Thursday 17 August 2017

Gower AONB Centre

I leave Oxwich Marsh after an early morning’s bird watching as the stream of traffic heads for the car park. It’s not yet 9 am, but the road is already busy with cars, many towing boats, campervans and the like.

In good years up to a quarter of a million people use the car park. From 1973, and for about 25 years, the Nature Conservancy, and then the Countryside Council for Wales, operated a visitor and education centre in the car park. Parties of local schoolchildren used the centre and the marsh to learn about nature. Expertly taught by a resident teacher, this wonderful experience is now a thing of the past. The lease could not be renewed, the building was demolished, and there’s now no trace of the centre. There are still school nature trips, but apart from The Gower Heritage Centre at Parkmill, which is a commercial operation, there is no centre on Gower dedicated to learning about the natural world. 

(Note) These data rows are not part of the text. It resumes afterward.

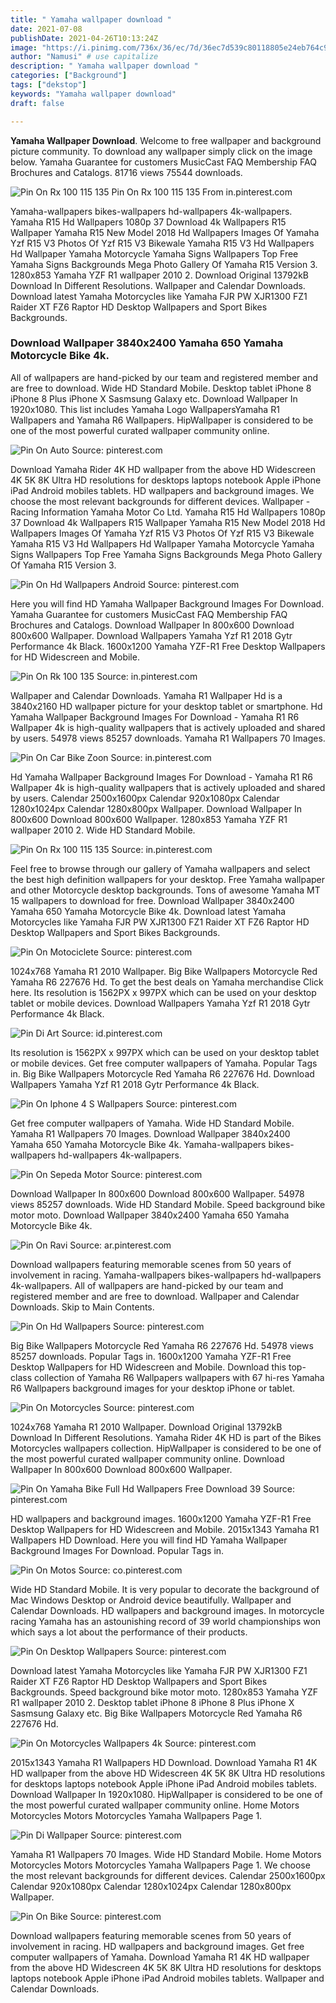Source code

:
 ```yaml
---
title: " Yamaha wallpaper download "
date: 2021-07-08
publishDate: 2021-04-26T10:13:24Z
image: "https://i.pinimg.com/736x/36/ec/7d/36ec7d539c80118805e24eb764c9e4b4.jpg"
author: "Namusi" # use capitalize
description: " Yamaha wallpaper download "
categories: ["Background"]
tags: ["dekstop"]
keywords: "Yamaha wallpaper download"
draft: false

---
```



**Yamaha Wallpaper Download**. Welcome to free wallpaper and background picture community. To download any wallpaper simply click on the image below. Yamaha Guarantee for customers MusicCast FAQ Membership FAQ Brochures and Catalogs. 81716 views 75544 downloads.

![Pin On Rx 100 115 135](https://i.pinimg.com/originals/df/32/bc/df32bc3c730faacd4786a1161c2c9258.jpg "Pin On Rx 100 115 135")
Pin On Rx 100 115 135 From in.pinterest.com


Yamaha-wallpapers bikes-wallpapers hd-wallpapers 4k-wallpapers. Yamaha R15 Hd Wallpapers 1080p 37 Download 4k Wallpapers R15 Wallpaper Yamaha R15 New Model 2018 Hd Wallpapers Images Of Yamaha Yzf R15 V3 Photos Of Yzf R15 V3 Bikewale Yamaha R15 V3 Hd Wallpapers Hd Wallpaper Yamaha Motorcycle Yamaha Signs Wallpapers Top Free Yamaha Signs Backgrounds Mega Photo Gallery Of Yamaha R15 Version 3. 1280x853 Yamaha YZF R1 wallpaper 2010 2. Download Original 13792kB Download In Different Resolutions. Wallpaper and Calendar Downloads. Download latest Yamaha Motorcycles like Yamaha FJR PW XJR1300 FZ1 Raider XT FZ6 Raptor HD Desktop Wallpapers and Sport Bikes Backgrounds.

### Download Wallpaper 3840x2400 Yamaha 650 Yamaha Motorcycle Bike 4k.

All of wallpapers are hand-picked by our team and registered member and are free to download. Wide HD Standard Mobile. Desktop tablet iPhone 8 iPhone 8 Plus iPhone X Sasmsung Galaxy etc. Download Wallpaper In 1920x1080. This list includes Yamaha Logo WallpapersYamaha R1 Wallpapers and Yamaha R6 Wallpapers. HipWallpaper is considered to be one of the most powerful curated wallpaper community online.


![Pin On Auto](https://i.pinimg.com/originals/aa/c8/f4/aac8f4075d25ba9efc8a21d490b23ce4.jpg "Pin On Auto")
Source: pinterest.com

Download Yamaha Rider 4K HD wallpaper from the above HD Widescreen 4K 5K 8K Ultra HD resolutions for desktops laptops notebook Apple iPhone iPad Android mobiles tablets. HD wallpapers and background images. We choose the most relevant backgrounds for different devices. Wallpaper - Racing Information Yamaha Motor Co Ltd. Yamaha R15 Hd Wallpapers 1080p 37 Download 4k Wallpapers R15 Wallpaper Yamaha R15 New Model 2018 Hd Wallpapers Images Of Yamaha Yzf R15 V3 Photos Of Yzf R15 V3 Bikewale Yamaha R15 V3 Hd Wallpapers Hd Wallpaper Yamaha Motorcycle Yamaha Signs Wallpapers Top Free Yamaha Signs Backgrounds Mega Photo Gallery Of Yamaha R15 Version 3.

![Pin On Hd Wallpapers Android](https://i.pinimg.com/originals/62/b8/c0/62b8c0933e25e5d78e41e57c3f2064ee.jpg "Pin On Hd Wallpapers Android")
Source: pinterest.com

Here you will find HD Yamaha Wallpaper Background Images For Download. Yamaha Guarantee for customers MusicCast FAQ Membership FAQ Brochures and Catalogs. Download Wallpaper In 800x600 Download 800x600 Wallpaper. Download Wallpapers Yamaha Yzf R1 2018 Gytr Performance 4k Black. 1600x1200 Yamaha YZF-R1 Free Desktop Wallpapers for HD Widescreen and Mobile.

![Pin On Rk 100 135](https://i.pinimg.com/originals/35/4c/8a/354c8a0bc857e8d4c8ff3e55b63194d7.jpg "Pin On Rk 100 135")
Source: in.pinterest.com

Wallpaper and Calendar Downloads. Yamaha R1 Wallpaper Hd is a 3840x2160 HD wallpaper picture for your desktop tablet or smartphone. Hd Yamaha Wallpaper Background Images For Download - Yamaha R1 R6 Wallpaper 4k is high-quality wallpapers that is actively uploaded and shared by users. 54978 views 85257 downloads. Yamaha R1 Wallpapers 70 Images.

![Pin On Car Bike Zoon](https://i.pinimg.com/originals/6f/e4/01/6fe4018e9b4f52da66e628070da55d89.jpg "Pin On Car Bike Zoon")
Source: in.pinterest.com

Hd Yamaha Wallpaper Background Images For Download - Yamaha R1 R6 Wallpaper 4k is high-quality wallpapers that is actively uploaded and shared by users. Calendar 2500x1600px Calendar 920x1080px Calendar 1280x1024px Calendar 1280x800px Wallpaper. Download Wallpaper In 800x600 Download 800x600 Wallpaper. 1280x853 Yamaha YZF R1 wallpaper 2010 2. Wide HD Standard Mobile.

![Pin On Rx 100 115 135](https://i.pinimg.com/originals/df/32/bc/df32bc3c730faacd4786a1161c2c9258.jpg "Pin On Rx 100 115 135")
Source: in.pinterest.com

Feel free to browse through our gallery of Yamaha wallpapers and select the best high definition wallpapers for your desktop. Free Yamaha wallpaper and other Motorcycle desktop backgrounds. Tons of awesome Yamaha MT 15 wallpapers to download for free. Download Wallpaper 3840x2400 Yamaha 650 Yamaha Motorcycle Bike 4k. Download latest Yamaha Motorcycles like Yamaha FJR PW XJR1300 FZ1 Raider XT FZ6 Raptor HD Desktop Wallpapers and Sport Bikes Backgrounds.

![Pin On Motociclete](https://i.pinimg.com/736x/f2/e3/4c/f2e34cd87aaa9db9d2f41bf51437bd54.jpg "Pin On Motociclete")
Source: pinterest.com

1024x768 Yamaha R1 2010 Wallpaper. Big Bike Wallpapers Motorcycle Red Yamaha R6 227676 Hd. To get the best deals on Yamaha merchandise Click here. Its resolution is 1562PX x 997PX which can be used on your desktop tablet or mobile devices. Download Wallpapers Yamaha Yzf R1 2018 Gytr Performance 4k Black.

![Pin Di Art](https://i.pinimg.com/736x/5b/5b/cd/5b5bcd47196507a01ee65c7820778649.jpg "Pin Di Art")
Source: id.pinterest.com

Its resolution is 1562PX x 997PX which can be used on your desktop tablet or mobile devices. Get free computer wallpapers of Yamaha. Popular Tags in. Big Bike Wallpapers Motorcycle Red Yamaha R6 227676 Hd. Download Wallpapers Yamaha Yzf R1 2018 Gytr Performance 4k Black.

![Pin On Iphone 4 S Wallpapers](https://i.pinimg.com/originals/1b/b4/9d/1bb49d013b87f3f26b92d7c0b4ace8db.jpg "Pin On Iphone 4 S Wallpapers")
Source: pinterest.com

Get free computer wallpapers of Yamaha. Wide HD Standard Mobile. Yamaha R1 Wallpapers 70 Images. Download Wallpaper 3840x2400 Yamaha 650 Yamaha Motorcycle Bike 4k. Yamaha-wallpapers bikes-wallpapers hd-wallpapers 4k-wallpapers.

![Pin On Sepeda Motor](https://i.pinimg.com/474x/6e/92/91/6e9291bde0681801413ec5599a9fb630.jpg "Pin On Sepeda Motor")
Source: pinterest.com

Download Wallpaper In 800x600 Download 800x600 Wallpaper. 54978 views 85257 downloads. Wide HD Standard Mobile. Speed background bike motor moto. Download Wallpaper 3840x2400 Yamaha 650 Yamaha Motorcycle Bike 4k.

![Pin On Ravi](https://i.pinimg.com/originals/26/3c/55/263c554aa593cc993ee0f8070bd58307.jpg "Pin On Ravi")
Source: ar.pinterest.com

Download wallpapers featuring memorable scenes from 50 years of involvement in racing. Yamaha-wallpapers bikes-wallpapers hd-wallpapers 4k-wallpapers. All of wallpapers are hand-picked by our team and registered member and are free to download. Wallpaper and Calendar Downloads. Skip to Main Contents.

![Pin On Hd Wallpapers](https://i.pinimg.com/originals/4f/fb/29/4ffb296aca7c5432b0c391627522c43d.jpg "Pin On Hd Wallpapers")
Source: pinterest.com

Big Bike Wallpapers Motorcycle Red Yamaha R6 227676 Hd. 54978 views 85257 downloads. Popular Tags in. 1600x1200 Yamaha YZF-R1 Free Desktop Wallpapers for HD Widescreen and Mobile. Download this top-class collection of Yamaha R6 Wallpapers wallpapers with 67 hi-res Yamaha R6 Wallpapers background images for your desktop iPhone or tablet.

![Pin On Motorcycles](https://i.pinimg.com/originals/e8/e7/e3/e8e7e3f41d5439191d9b1b5f3ee27aa0.jpg "Pin On Motorcycles")
Source: pinterest.com

1024x768 Yamaha R1 2010 Wallpaper. Download Original 13792kB Download In Different Resolutions. Yamaha Rider 4K HD is part of the Bikes Motorcycles wallpapers collection. HipWallpaper is considered to be one of the most powerful curated wallpaper community online. Download Wallpaper In 800x600 Download 800x600 Wallpaper.

![Pin On Yamaha Bike Full Hd Wallpapers Free Download 39](https://i.pinimg.com/originals/c6/d9/0c/c6d90cf496f8070bbf59630723840709.jpg "Pin On Yamaha Bike Full Hd Wallpapers Free Download 39")
Source: pinterest.com

HD wallpapers and background images. 1600x1200 Yamaha YZF-R1 Free Desktop Wallpapers for HD Widescreen and Mobile. 2015x1343 Yamaha R1 Wallpapers HD Download. Here you will find HD Yamaha Wallpaper Background Images For Download. Popular Tags in.

![Pin On Motos](https://i.pinimg.com/originals/88/a5/11/88a5113c19adf7d5caf62ea508777739.jpg "Pin On Motos")
Source: co.pinterest.com

Wide HD Standard Mobile. It is very popular to decorate the background of Mac Windows Desktop or Android device beautifully. Wallpaper and Calendar Downloads. HD wallpapers and background images. In motorcycle racing Yamaha has an astounishing record of 39 world championships won which says a lot about the performance of their products.

![Pin On Desktop Wallpapers](https://i.pinimg.com/originals/6e/9e/3c/6e9e3cb2b70b389246d8f625fa80b372.jpg "Pin On Desktop Wallpapers")
Source: pinterest.com

Download latest Yamaha Motorcycles like Yamaha FJR PW XJR1300 FZ1 Raider XT FZ6 Raptor HD Desktop Wallpapers and Sport Bikes Backgrounds. Speed background bike motor moto. 1280x853 Yamaha YZF R1 wallpaper 2010 2. Desktop tablet iPhone 8 iPhone 8 Plus iPhone X Sasmsung Galaxy etc. Big Bike Wallpapers Motorcycle Red Yamaha R6 227676 Hd.

![Pin On Motorcycles Wallpapers 4k](https://i.pinimg.com/originals/01/34/6a/01346a542a42557f9dc19df2d7326d56.jpg "Pin On Motorcycles Wallpapers 4k")
Source: pinterest.com

2015x1343 Yamaha R1 Wallpapers HD Download. Download Yamaha R1 4K HD wallpaper from the above HD Widescreen 4K 5K 8K Ultra HD resolutions for desktops laptops notebook Apple iPhone iPad Android mobiles tablets. Download Wallpaper In 1920x1080. HipWallpaper is considered to be one of the most powerful curated wallpaper community online. Home Motors Motorcycles Motors Motorcycles Yamaha Wallpapers Page 1.

![Pin Di Wallpaper](https://i.pinimg.com/originals/5a/57/92/5a57925ef9386c05b520d630d71815de.jpg "Pin Di Wallpaper")
Source: pinterest.com

Yamaha R1 Wallpapers 70 Images. Wide HD Standard Mobile. Home Motors Motorcycles Motors Motorcycles Yamaha Wallpapers Page 1. We choose the most relevant backgrounds for different devices. Calendar 2500x1600px Calendar 920x1080px Calendar 1280x1024px Calendar 1280x800px Wallpaper.

![Pin On Bike](https://i.pinimg.com/736x/36/ec/7d/36ec7d539c80118805e24eb764c9e4b4.jpg "Pin On Bike")
Source: pinterest.com

Download wallpapers featuring memorable scenes from 50 years of involvement in racing. HD wallpapers and background images. Get free computer wallpapers of Yamaha. Download Yamaha R1 4K HD wallpaper from the above HD Widescreen 4K 5K 8K Ultra HD resolutions for desktops laptops notebook Apple iPhone iPad Android mobiles tablets. Wallpaper and Calendar Downloads.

More remarkable is the fact that there is no official AONB Centre on Gower. There is some tourist and wildlife information offered by The National Trust at Worm’s Head, and there are the usual leaflets at other points here and there. Tourism is booming on Gower, particularly in summer, and visitor numbers increase every year. Surely it’s not beyond the bounds of possibility for the various bodies such as The National Trust, Natural Resources Wales, The Wildlife Trust and Swansea City Council, which between them hold large areas of land, to collaborate and provide a Gower AONB Centre. Other AONB’s have them, why not here?